Matthew Sharpe looks for inspiration in advertising

By Sarah Coleman

As a child growing up in westchester during the Vietnam War era, Matthew Sharpe had the distinct impression that it wasn't only the television news and its daily body count that were "being brought to him" by Coca-Cola: the war itself was too. "My sense was that there was always a war on; that news was war, and commercials were war, and vice versa," he says. "And you know, I'm not sure that my 7-year-old's perception was so far off the mark."

With a pronouncement like that, it seems fitting that Sharpe has grown up to be the author of Stories From the Tube (Villard; 224 pages; $22), an offbeat collection of short stories inspired by television commercials. In these 10 stories, Sharpe dives into what he sees as the sinister subtext beneath commercials, coming up with narratives that would raise the hairs on any self-respecting ad executive's neck.

Odd and fascinating, the stories strip away the perky, all's-right-with-the-world façade of commercials and tease out their subliminal messages. In "Tide," a single mother finds a wet, red stain on her daughter's ballet tutu and vainly tries to teach the tomboy girl a lesson about puberty--with graphic consequences. In "Doctor Mom," a woman whose medical license has been suspended practices illegally from her home, performing a series of increasingly invasive procedures on her 10-year-old son.

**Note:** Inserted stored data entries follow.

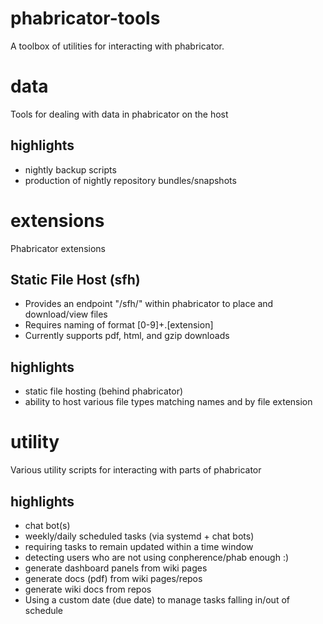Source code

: phabricator-tools
===
A toolbox of utilities for interacting with phabricator.

# data
Tools for dealing with data in phabricator on the host

## highlights

* nightly backup scripts
* production of nightly repository bundles/snapshots

# extensions
Phabricator extensions

## Static File Host (sfh)

* Provides an endpoint "/sfh/" within phabricator to place and download/view files
* Requires naming of format [0-9]+.[extension]
* Currently supports pdf, html, and gzip downloads

## highlights

* static file hosting (behind phabricator)
* ability to host various file types matching names and by file extension

# utility
Various utility scripts for interacting with parts of phabricator

## highlights

* chat bot(s)
* weekly/daily scheduled tasks (via systemd + chat bots)
* requiring tasks to remain updated within a time window
* detecting users who are not using conpherence/phab enough :)
* generate dashboard panels from wiki pages
* generate docs (pdf) from wiki pages/repos
* generate wiki docs from repos
* Using a custom date (due date) to manage tasks falling in/out of schedule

Though each story is prefaced with a quotation from the ad on which it's based, Sharpe departs in ingenious ways from his source material. "I didn't want to do straight satire of the ads, because I felt that Saturday Night Live and people like that handle the satirical aspects really well," he says over the phone from his home in New York. "The challenge was to write about private life in such a way that it had some resonance with public life--and a nice way to do that was to write stories based on commercials, which are public perceptions of private life."

For a writer, Sharpe is refreshingly honest about his addiction to television. "I'm a guy with a graduate degree in writing who is watching NYPD Blue when I should be reading Moby-Dick," he says. "One of the reasons for writing this was to resolve the tension I felt about watching too much TV. Because let's face it, after a long day at work, who wants to dig into a book on cetology when you can sit down with Sipowicz and Bobby Simone?"

Or for that matter, with ads, which Sharpe regards as being "crammed with visual and aural information, full of semiotic richness." His ambition was to create stories that "pack a similar wallop," and he succeeds--notably in the coruscating story that ends the collection, "A Bird Accident."

Based on a luxury-car commercial in which the car's performance is likened to that of Charlie "Bird" Parker ("The great performers are always creating a higher standard"), the story envisages a scenario in which the great jazz musicians are being run over in luxury cars by advertising executives, again and again. It's a bleak commentary on how something sacred--in this case, jazz--gets appropriated and cheapened by advertising.

So it comes as a surprise to learn that Sharpe himself is no stranger to the commercial imperative. While an undergraduate at Oberlin College, he spent a memorable summer in the Bay Area selling lobsters and steaks door-to-door--arriving at people's houses with a glued-on smile and the line "Does anyone here like seafood?"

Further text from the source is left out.